The number of homes under contract inched up 0.3 percent between May and June to a measure of 76.8 on the Pending Home Sales Index — 15.6 percent lower than they were in June 2022, according to the data.
NAR Chief Economist Lawrence Yun declared that while a recovery is still on the horizon, the worst of the housing slowdown appears to be behind us.
“The recovery has not taken place, but the housing recession is over,” Yun said. “The presence of multiple offers implies that housing demand is not being satisfied due to lack of supply. Homebuilders are ramping up production and hiring workers.”
Pending sales in the Northeast jumped 0.6 percent from May to June, while remaining 16.7 percent lower than June 2022, while the Midwest jumped 4.3 percent to a reading of 77.6 in June, down 17.1 percent from a year ago. In the South, pending sales drooped 1.4 percent to 93.3 during June, 14.3 percent lower than the same time last year, while pending sales in the West fell 1 percent to 57.7, a 15.5 percent lower score than last year.
June is normally among the busiest homebuying months, but pending sales remained comparatively low this June illustrating the housing market stalemate brought about by high mortgage rates and an overall lack of inventory.

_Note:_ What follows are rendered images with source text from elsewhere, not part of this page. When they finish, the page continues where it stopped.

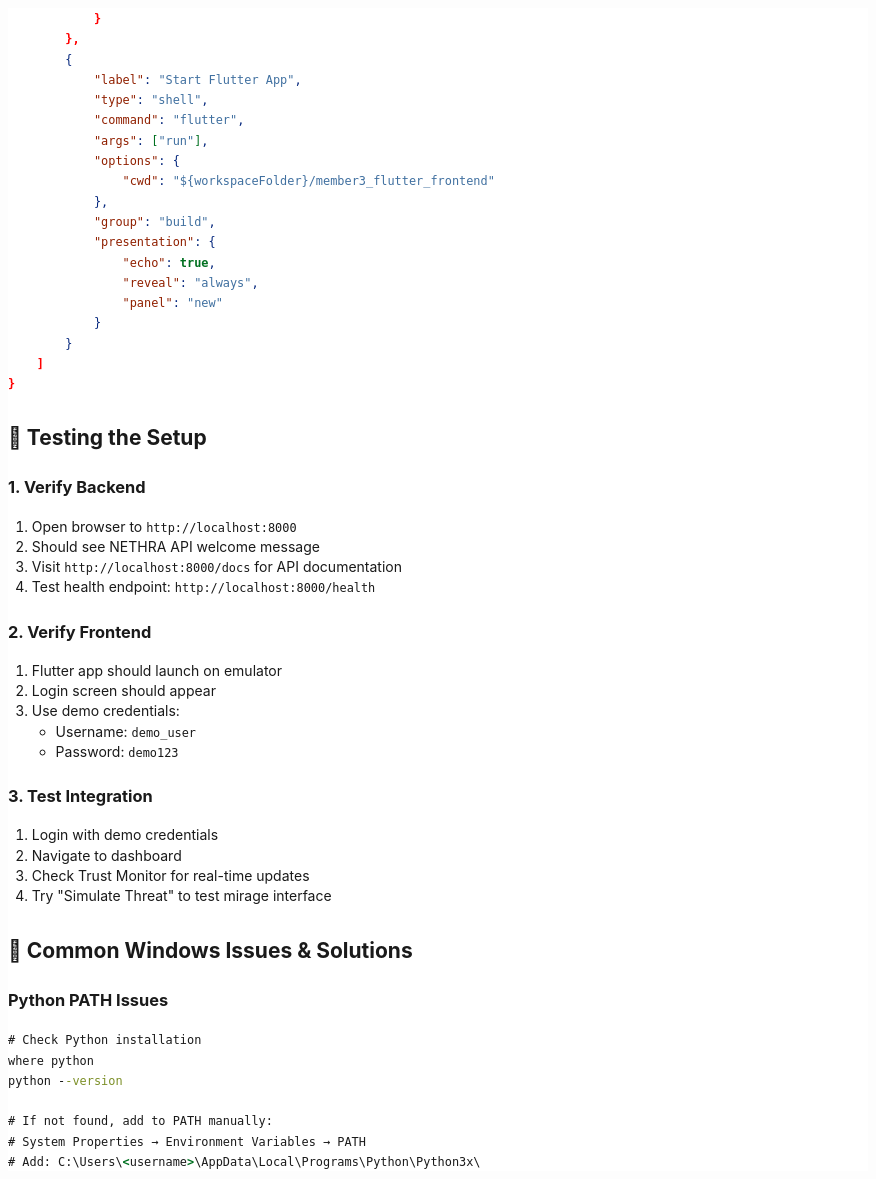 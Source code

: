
 ```json
            }
        },
        {
            "label": "Start Flutter App",
            "type": "shell",
            "command": "flutter",
            "args": ["run"],
            "options": {
                "cwd": "${workspaceFolder}/member3_flutter_frontend"
            },
            "group": "build",
            "presentation": {
                "echo": true,
                "reveal": "always",
                "panel": "new"
            }
        }
    ]
}
```

## 🧪 Testing the Setup

### 1. Verify Backend
1. Open browser to `http://localhost:8000`
2. Should see NETHRA API welcome message
3. Visit `http://localhost:8000/docs` for API documentation
4. Test health endpoint: `http://localhost:8000/health`

### 2. Verify Frontend
1. Flutter app should launch on emulator
2. Login screen should appear
3. Use demo credentials:
   - Username: `demo_user`
   - Password: `demo123`

### 3. Test Integration
1. Login with demo credentials
2. Navigate to dashboard
3. Check Trust Monitor for real-time updates
4. Try "Simulate Threat" to test mirage interface

## 🐛 Common Windows Issues & Solutions

### Python PATH Issues
```cmd
# Check Python installation
where python
python --version

# If not found, add to PATH manually:
# System Properties → Environment Variables → PATH
# Add: C:\Users\<username>\AppData\Local\Programs\Python\Python3x\
```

“June is usually prime homebuying season, so normally we’d expect a stronger showing. But given the affordability and inventory challenges currently faced by buyers, any improvement is notable,” Kate Wood, home and mortgage expert at NerdWallet said in a statement. “An increase in the inventory of new and existing homes, lower mortgage interest rates, or ideally, both, is needed to spur buyer activity.”
Yun forecasted that mortgage rates would cool through the second half of the year, leading to buyers returning in full force by 2024. The NAR’s official prediction is that rates for a 30-year fixed rate mortgage will hit 6.4 percent this year and then decline to 6 percent in 2024, while the unemployment rate will rise slightly to 3.7 percent in 2023 before increasing to 4.1 percent in 2024.
“With consumer price inflation calming close to the Federal Reserve’s desired conditions, mortgage rates look to have topped out,” Yun said. “Given the ongoing job additions, any meaningful decline in mortgage rates could lead to a rush of buyers later in the year and into the next.”
NAR also forecasted that existing home sales would fall a total of 12.9 percent between 2022 and 2023 to an annual level of 4.38 million before climbing 15.5 percent, to 5.06 million in 2024 with national median existing-home prices declining 0.4 percent to $384,900, before rebounding by 2.6 percent next year, to $395,000.
Sales of newly constructed homes however will increase from last year by 12.3 percent to 720,000, NAR predicted, as homebuyers turn to new builds as an alternative to existing homes, which remain scarce.
“It is critical to expand supply as much as possible to widen access to homebuying for more Americans,” Yun said. “Home prices will be influenced by how much inventory is brought to market. Increased homebuilding will tame price growth, while limited construction will lead to home price appreciation outpacing income growth.”